The first widget is executing this request:
https://trends.google.com/trends/api/widgetdata/multiline?hl=pl&tz=-120,-120&req={"time":"2020-06-22 2021-06-22","resolution":"WEEK","locale":"pl","comparisonItem":[{"geo":{"country":"US"},"complexKeywordsRestriction":{"keyword":[{"type":"BROAD","value":"python"}]}}],"requestOptions":{"property":"","backend":"IZG","category":0}}&token=APP6_UEAAAAAYNN3iWA7yWIEtpwO5kG4SY4rL5B5z8S_
and this is our API https://trends.google.com/trends/api/widgetdata/multiline, the multiline is a name of widget we can change it with other widget name like comparedgeo or relatedsearches.
Google Trends API token
If You will remove token the request will fail with Error 400, which mean that token needs to be used in order to authorize request. The first problem we encounter that token is outdated maybe after some time of not activity on google trends application page.
When I executed embedded widget I verified that api token is injected to widget itself on server side, at the time of writing I am not sure how long one token is valid.
If You would like to use ready to go library check this one https://github.com/GeneralMills/pytrends/blob/master/pytrends/request.py, I haven't tried it. It is great that somebody covered the problem, although one thing to keep in mind each abstraction layer takes away control over the process, so for research or prototyping purposes I think it is easier to create simple script.

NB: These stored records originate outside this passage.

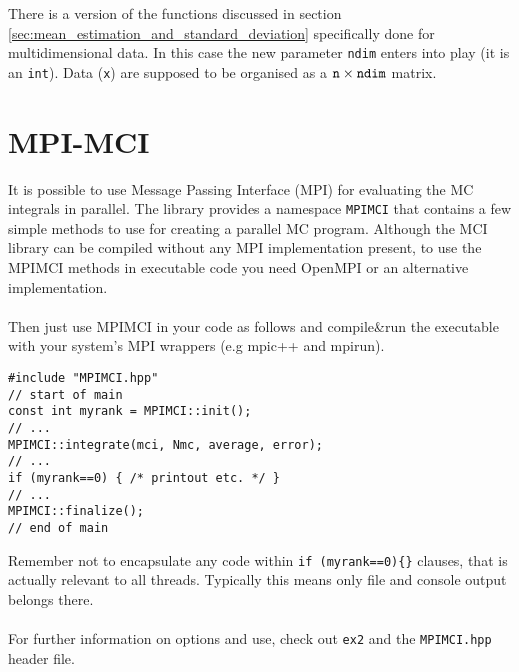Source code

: \documentclass[11pt,a4paper,twoside]{article}
\begin{document}
There is a version of the functions discussed in section \ref{sec:mean_estimation_and_standard_deviation} specifically done for multidimensional data.
In this case the new parameter \verb+ndim+ enters into play (it is an \verb+int+).
Data (\verb+x+) are supposed to be organised as a $\verb+n+ \times \verb+ndim+$ matrix.

\section{MPI-MCI} %
\label{sec:mpimci}

It is possible to use Message Passing Interface (MPI) for evaluating the MC integrals
in parallel. The library provides a namespace \verb+MPIMCI+ that contains a few
simple methods to use for creating a parallel MC program. Although the MCI library can be
compiled without any MPI implementation present, to use the MPIMCI methods in
executable code you need OpenMPI or an alternative implementation.
\\\\Then just use MPIMCI in your code as follows and compile\&run the executable with your system's MPI wrappers (e.g mpic++ and mpirun).

\begin{verbatim}
#include "MPIMCI.hpp"
// start of main
const int myrank = MPIMCI::init();
// ...
MPIMCI::integrate(mci, Nmc, average, error);
// ...
if (myrank==0) { /* printout etc. */ }
// ...
MPIMCI::finalize();
// end of main
\end{verbatim}
Remember not to encapsulate any code within \verb+if (myrank==0){}+ clauses,
that is actually relevant to all threads. Typically this means only file and
console output belongs there.
\\\\For further information on options and use, check out \verb+ex2+ and the \verb+MPIMCI.hpp+ header file.



\printindex
\end{document}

This will give You all You need to connect:
import json
import requests
cookies = requests.get('https://trends.google.com/?geo=PL').cookies.items()
cookies = dict(cookies)
widgets = requests.get('https://trends.google.com/trends/api/explore?'
'hl=pl&tz=360&'
'req={"comparisonItem":[{"keyword":"python","geo":"US","time":"today 12-m"}],'
'"category":0,"property":""}',
cookies=cookies,
headers={'accept-language': 'pl'})
TRIM_CHARACTER_SLICE = ")]}',"
text_trimmed = widgets.text[len(TRIM_CHARACTER_SLICE):]
data = json.loads(text_trimmed)
print(data)
Trim Character
One interesting part is this line https://github.com/GeneralMills/pytrends/blob/bac0caea18817630e98b503a38e9b445e7b5add1/pytrends/request.py#L109 and this was something new for me too, because response we get from above fragment is not valid JSON data, why ? Creator of library commented that some responses start with garbage characters, like ")]}'," and I wonder why maybe somebody will explain ?
Summary
Reverse Engineering is a great learning experience as You try to understand how things work from the other side, You slowly see how everything is connected.
This article was written purely for research and training purposes and my goal was not to encourage anyone to to use Google Trends API in a way described above.